Searchable abstracts of presentations at key conferences in endocrinology
Endocrine Abstracts (2023) 96 P27 | DOI: 10.1530/endoabs.96.P27

UKINETS2023 Poster Presentations Section (27 abstracts)

Which cancer? Clinical decision making in a case of concurrent metastatic neuroendocrine tumour and breast cancer

ST Williams 1, 2, 3, AJ Hodgson 3, C Marshall 2, 3, A Munir 1, 3 & J Wadsley1,2,3

1Department of Medicine and Population Health, University of Sheffield, Sheffield, United Kingdom; 2Weston Park Cancer Centre, Sheffield, United Kingdom; 3Sheffield Teaching Hospitals NHS Foundation Trust, Royal Hallamshire Hospital, Broomhill, Sheffield, United Kingdom

Background: Neuroendocrine tumours (NETs) are a heterogenous group of malignancies that frequently metastasise to other organs. Both breast cancer and NETs have a predilection for liver, lymphatic and bone metastases. We report the investigations and management of a patient with concurrent small bowel NET and breast cancer.

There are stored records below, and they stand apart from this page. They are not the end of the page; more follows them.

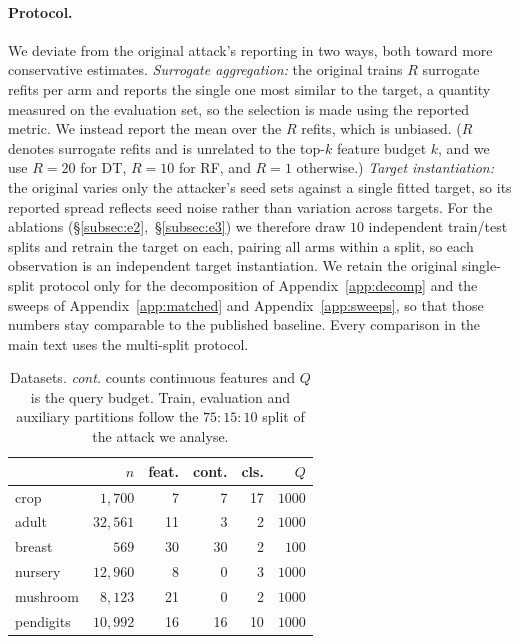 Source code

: \documentclass[sigconf,anonymous,review]{acmart}
\begin{document}
\paragraph{Protocol.} We deviate from the original attack's reporting in two ways, both toward more
conservative estimates. \emph{Surrogate aggregation:} the original trains $R$ surrogate refits per
arm and reports the single one most similar to the target, a quantity measured on the evaluation set,
so the selection is made using the reported metric. We instead report the mean over the $R$ refits,
which is unbiased. ($R$ denotes surrogate refits and is unrelated to the top-$k$ feature budget $k$, and we use $R{=}20$ for DT, $R{=}10$ for RF, and $R{=}1$ otherwise.)
\emph{Target instantiation:} the original varies only the attacker's seed sets against a single fitted
target, so its reported spread reflects seed noise rather than variation across targets. For the
ablations (\S\ref{subsec:e2},~\S\ref{subsec:e3}) we therefore draw $10$ independent train/test splits
and retrain the target on each, pairing all arms within a split, so each observation is an independent
target instantiation. 
We retain the original single-split protocol only for the decomposition of
Appendix~\ref{app:decomp} and the sweeps of Appendix~\ref{app:matched} and
Appendix~\ref{app:sweeps}, so that those numbers stay comparable to the published baseline. Every comparison in the main text uses the multi-split protocol. 

\begin{table}[t]
\centering
\caption{Datasets. \emph{cont.} counts continuous features and $Q$ is the query budget. Train, evaluation
and auxiliary partitions follow the $75\!:\!15\!:\!10$ split of the attack we analyse.}
\label{tab:datasets}
\begin{tabular}{lrrrrr}
\toprule
 & $n$ & feat. & cont. & cls. & $Q$ \\
\midrule
crop      & $1{,}700$  & 7  & 7  & 17 & $1000$ \\
adult     & $32{,}561$ & 11 & 3  & 2  & $1000$ \\
breast    & $569$      & 30 & 30 & 2  & $100$  \\
nursery   & $12{,}960$ & 8  & 0  & 3  & $1000$ \\
mushroom  & $8{,}123$  & 21 & 0  & 2  & $1000$ \\
pendigits & $10{,}992$ & 16 & 16 & 10 & $1000$ \\
\bottomrule
\end{tabular}
\end{table}
\end{document}
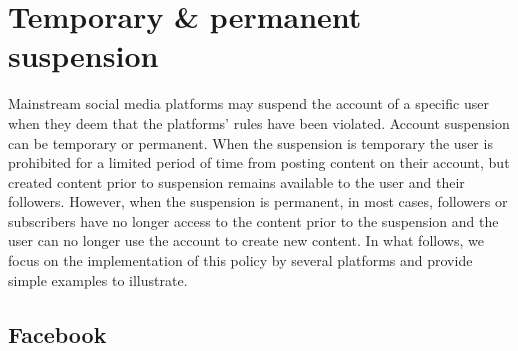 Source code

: \documentclass{article}
\begin{document}


\section{Temporary \& permanent suspension}

Mainstream social media platforms may suspend the account of a specific user when they deem that the platforms' rules have been violated. Account suspension can be temporary or permanent.  When the suspension is temporary the user is prohibited for a limited period of time from posting content on their account, but created content prior to suspension remains available to the user and their followers. However, when the suspension is permanent, in most cases, followers or subscribers have no longer access to the content prior to the suspension and the user can no longer use the account to create new content.  In what follows, we focus on the implementation of this policy by several platforms and provide simple examples to illustrate. 

\subsection{Facebook}
\end{document}
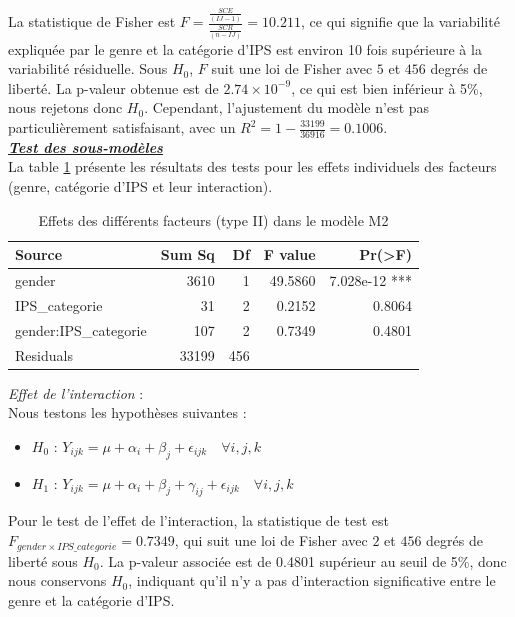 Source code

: \documentclass[12pt,a4paper]{article}
\begin{document}
\begin{enumerate}[label=\textbf{\alph*})]
	La statistique de Fisher est $F = \frac{\frac{SCE}{(IJ - 1)}}{\frac{SCR}{(n - IJ)}} = 10.211$, ce qui signifie que la variabilité expliquée par le genre et la catégorie d'IPS est environ 10 fois supérieure à la variabilité résiduelle. Sous $H_0$, $F$ suit une loi de Fisher avec $5$ et $456$ degrés de liberté. La p-valeur obtenue est de $2.74 \times 10^{-9}$, ce qui est bien inférieur à 5\%, nous rejetons donc $H_0$. Cependant, l'ajustement du modèle n'est pas particulièrement satisfaisant, avec un $R^2 = 1 - \frac{33199}{36916} = 0.1006$. \\
	
	\noindent
	\textbf{\textit{\underline{Test des sous-modèles}}}  \\
	
	La table \ref{tab:anova_results3} présente les résultats des tests pour les effets individuels des facteurs (genre, catégorie d'IPS et leur interaction).
	
	\begin{table}[H]
		\centering
		\caption{Effets des différents facteurs (type II) dans le modèle M2}
		\begin{tabular}{lrrrr}
			\toprule
			Source & Sum Sq & Df & F value & Pr(>F) \\ 
			\midrule
			gender                & 3610   & 1  & 49.5860 & 7.028e-12 *** \\ 
			IPS\_categorie        & 31     & 2  & 0.2152  & 0.8064    \\ 
			gender:IPS\_categorie & 107    & 2  & 0.7349  & 0.4801    \\ 
			Residuals             & 33199  & 456 &         &           \\ 
			\bottomrule
		\end{tabular}
		\label{tab:anova_results3}
	\end{table}
	
	\noindent
	\textit{Effet de l'interaction} : \\
	Nous testons les hypothèses suivantes :
	\begin{itemize}[label=--, leftmargin=*]
		\item \textbf{$H_0$} : $Y_{ijk} = \mu + \alpha_i + \beta_j + \epsilon_{ijk} \quad \forall i,j,k$ 
		\item \textbf{$H_1$} : $Y_{ijk} = \mu + \alpha_i + \beta_j + \gamma_{ij} + \epsilon_{ijk} \quad \forall i,j,k$
	\end{itemize}
	
	Pour le test de l'effet de l'interaction, la statistique de test est $F_{gender \times IPS\_categorie} = 0.7349$, qui suit une loi de Fisher avec $2$ et $456$ degrés de liberté sous $H_0$. La p-valeur associée est de 0.4801 supérieur au seuil de 5\%, donc nous conservons $H_0$, indiquant qu'il n'y a pas d'interaction significative entre le genre et la catégorie d'IPS. \\
	

\end{enumerate}
\end{document}
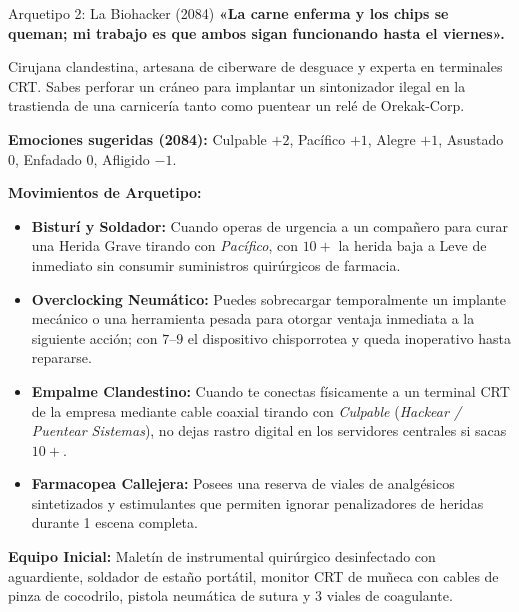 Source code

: \vspace{1em}

\begin{FichaArquetipo}{Arquetipo 2: La Biohacker (2084)}
\textbf{«La carne enferma y los chips se queman; mi trabajo es que ambos sigan funcionando hasta el viernes».}

Cirujana clandestina, artesana de ciberware de desguace y experta en terminales CRT. Sabes perforar un cráneo para implantar un sintonizador ilegal en la trastienda de una carnicería tanto como puentear un relé de Orekak-Corp.

\textbf{Emociones sugeridas (2084):} Culpable $+2$, Pacífico $+1$, Alegre $+1$, Asustado $0$, Enfadado $0$, Afligido $-1$.

\textbf{Movimientos de Arquetipo:}
\begin{itemize}
    \item \textbf{Bisturí y Soldador:} Cuando operas de urgencia a un compañero para curar una Herida Grave tirando con \textit{Pacífico}, con $10+$ la herida baja a Leve de inmediato sin consumir suministros quirúrgicos de farmacia.
    \item \textbf{Overclocking Neumático:} Puedes sobrecargar temporalmente un implante mecánico o una herramienta pesada para otorgar ventaja inmediata a la siguiente acción; con $7\text{--}9$ el dispositivo chisporrotea y queda inoperativo hasta repararse.
    \item \textbf{Empalme Clandestino:} Cuando te conectas físicamente a un terminal CRT de la empresa mediante cable coaxial tirando con \textit{Culpable} (\textit{Hackear / Puentear Sistemas}), no dejas rastro digital en los servidores centrales si sacas $10+$.
    \item \textbf{Farmacopea Callejera:} Posees una reserva de viales de analgésicos sintetizados y estimulantes que permiten ignorar penalizadores de heridas durante 1 escena completa.
\end{itemize}

\textbf{Equipo Inicial:} Maletín de instrumental quirúrgico desinfectado con aguardiente, soldador de estaño portátil, monitor CRT de muñeca con cables de pinza de cocodrilo, pistola neumática de sutura y 3 viales de coagulante.
\end{FichaArquetipo}

\vspace{1em}

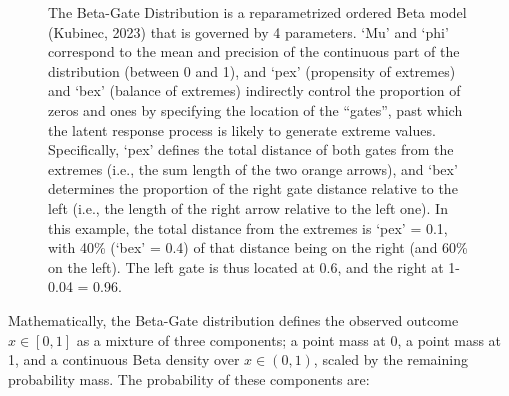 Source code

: \documentclass[
  jou,
  floatsintext,
  longtable,
  nolmodern,
  notxfonts,
  notimes,
  colorlinks=true,linkcolor=blue,citecolor=blue,urlcolor=blue]{apa7}
\begin{document}
\begin{figure}

\caption{\label{fig-one}The Beta-Gate Distribution is a reparametrized
ordered Beta model (Kubinec, 2023) that is governed by 4 parameters.
`Mu' and `phi' correspond to the mean and precision of the continuous
part of the distribution (between 0 and 1), and `pex' (propensity of
extremes) and `bex' (balance of extremes) indirectly control the
proportion of zeros and ones by specifying the location of the
``gates'', past which the latent response process is likely to generate
extreme values. Specifically, `pex' defines the total distance of both
gates from the extremes (i.e., the sum length of the two orange arrows),
and `bex' determines the proportion of the right gate distance relative
to the left (i.e., the length of the right arrow relative to the left
one). In this example, the total distance from the extremes is `pex' =
0.1, with 40\% (`bex' = 0.4) of that distance being on the right (and
60\% on the left). The left gate is thus located at 0.6, and the right
at 1-0.04 = 0.96.}


\end{figure}%

Mathematically, the Beta-Gate distribution defines the observed outcome
\(x \in [0, 1]\) as a mixture of three components; a point mass at 0, a
point mass at 1, and a continuous Beta density over \(x \in (0,1)\),
scaled by the remaining probability mass. The probability of these
components are:
\end{document}
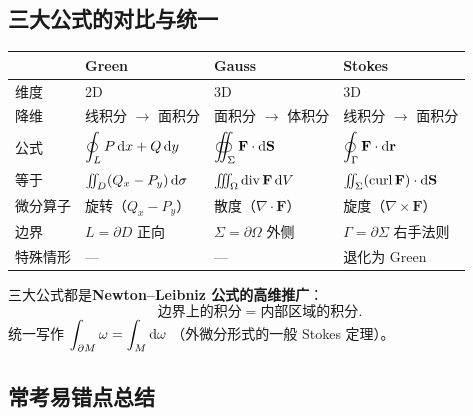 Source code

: \documentclass{article}
\DeclareMathOperator{\curl}{curl}
\DeclareMathOperator{\divergence}{div}
\begin{document}
\subsection{三大公式的对比与统一}

\begin{center}
  \renewcommand{\arraystretch}{1.5}
  \begin{tabular}{>{\raggedright\arraybackslash}p{2.5cm}
      >{\raggedright\arraybackslash}p{3.5cm}
      >{\raggedright\arraybackslash}p{3.5cm}
    >{\raggedright\arraybackslash}p{3.5cm}}
    \toprule
    & \textbf{Green} & \textbf{Gauss} & \textbf{Stokes} \\
    \midrule
    维度 & 2D & 3D & 3D \\
    降维 & 线积分 $\to$ 面积分 & 面积分 $\to$ 体积分 & 线积分 $\to$ 面积分 \\
    公式
    & $\displaystyle\oint_L P\,\dif x+Q\,\dif y$
    & $\displaystyle\oiint_\Sigma \mathbf{F}\cdot\dif\mathbf{S}$
    & $\displaystyle\oint_\Gamma \mathbf{F}\cdot\dif\mathbf{r}$ \\
    等于
    & $\iint_D (Q_x - P_y)\,\dif\sigma$
    & $\iiint_\Omega \divergence\mathbf{F}\,\dif V$
    & $\iint_\Sigma (\curl\mathbf{F})\cdot\dif\mathbf{S}$ \\
    微分算子 & 旋转（$Q_x - P_y$） & 散度（$\nabla\cdot\mathbf{F}$） &
    旋度（$\nabla\times\mathbf{F}$） \\
    边界 & $L = \partial D$ 正向 & $\Sigma = \partial\Omega$ 外侧 & $\Gamma
    = \partial\Sigma$ 右手法则 \\
    特殊情形 & — & — & 退化为 Green \\
    \bottomrule
  \end{tabular}
\end{center}

\begin{remark}[三大公式的统一视角]
  三大公式都是\textbf{Newton--Leibniz 公式的高维推广}：
  \[
    \text{边界上的积分} = \text{内部区域的积分}.
  \]
  统一写作 $\displaystyle\int_{\partial M} \omega = \int_M \dif\omega$
  （外微分形式的一般 Stokes 定理）。
\end{remark}

\subsection{常考易错点总结}
\end{document}
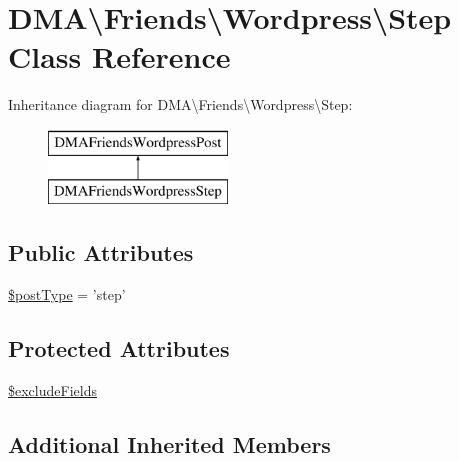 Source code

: \hypertarget{classDMA_1_1Friends_1_1Wordpress_1_1Step}{\section{D\-M\-A\textbackslash{}Friends\textbackslash{}Wordpress\textbackslash{}Step Class Reference}
\label{classDMA_1_1Friends_1_1Wordpress_1_1Step}
}
Inheritance diagram for D\-M\-A\textbackslash{}Friends\textbackslash{}Wordpress\textbackslash{}Step\-:\begin{figure}[H]
\begin{center}
\leavevmode
\includegraphics[height=2.000000cm]{d0/d87/classDMA_1_1Friends_1_1Wordpress_1_1Step}
\end{center}
\end{figure}
\subsection*{Public Attributes}
\begin{DoxyCompactItemize}
\item 
\hyperlink{classDMA_1_1Friends_1_1Wordpress_1_1Step_abaa142e178d837a810e5048af7f36497}{\$post\-Type} = 'step'
\end{DoxyCompactItemize}
\subsection*{Protected Attributes}
\begin{DoxyCompactItemize}
\item 
\hyperlink{classDMA_1_1Friends_1_1Wordpress_1_1Step_aa320e2b0f3f4a24c3cea41e133fd1145}{\$exclude\-Fields}
\end{DoxyCompactItemize}
\subsection*{Additional Inherited Members}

Case: 66 year-old female. Presented with 2 years of abdominal pain, diarrhea and flushing. Octreotide scintigraphy and biochemical investigations diagnosed metastatic small bowel NET with carcinoid syndrome. After 1 year somatostatin analogue therapy, surveillance imaging showed evidence of disease progression. Pre-Lutathera biopsy: Ki-67 1-2 %, Grade 1 NET. Underwent small bowel resection and anastomoses following obstruction. Surgical histology: Ki-67 4-5 %, Grade 2 NET. Three years following NET diagnosis, the patient-identified a breast lump. Triple assessment: Grade 1 invasive tubular carcinoma, ER 8/8, HER2 negative. Subsequently underwent wide local excision, sentinel lymph node biopsy and hormonal treatment. Subsequent NET surveillance imaging: Enlarging liver metastases while stable disease elsewhere. Biopsy of liver metastases: Ki-67 10 %, Grade 2 NET. Excludes metastatic breast cancer. MDT advised liver metastasectomy in view of oligoprogression.

Discussion points: (1) Treatment strategy was dependent upon correct metastases characterisation. (2) Successive biopsies showed increasingly aggressive NET features across 5 years. (3) Surgery can be an appropriate option, especially if one lesion is behaving more aggressively.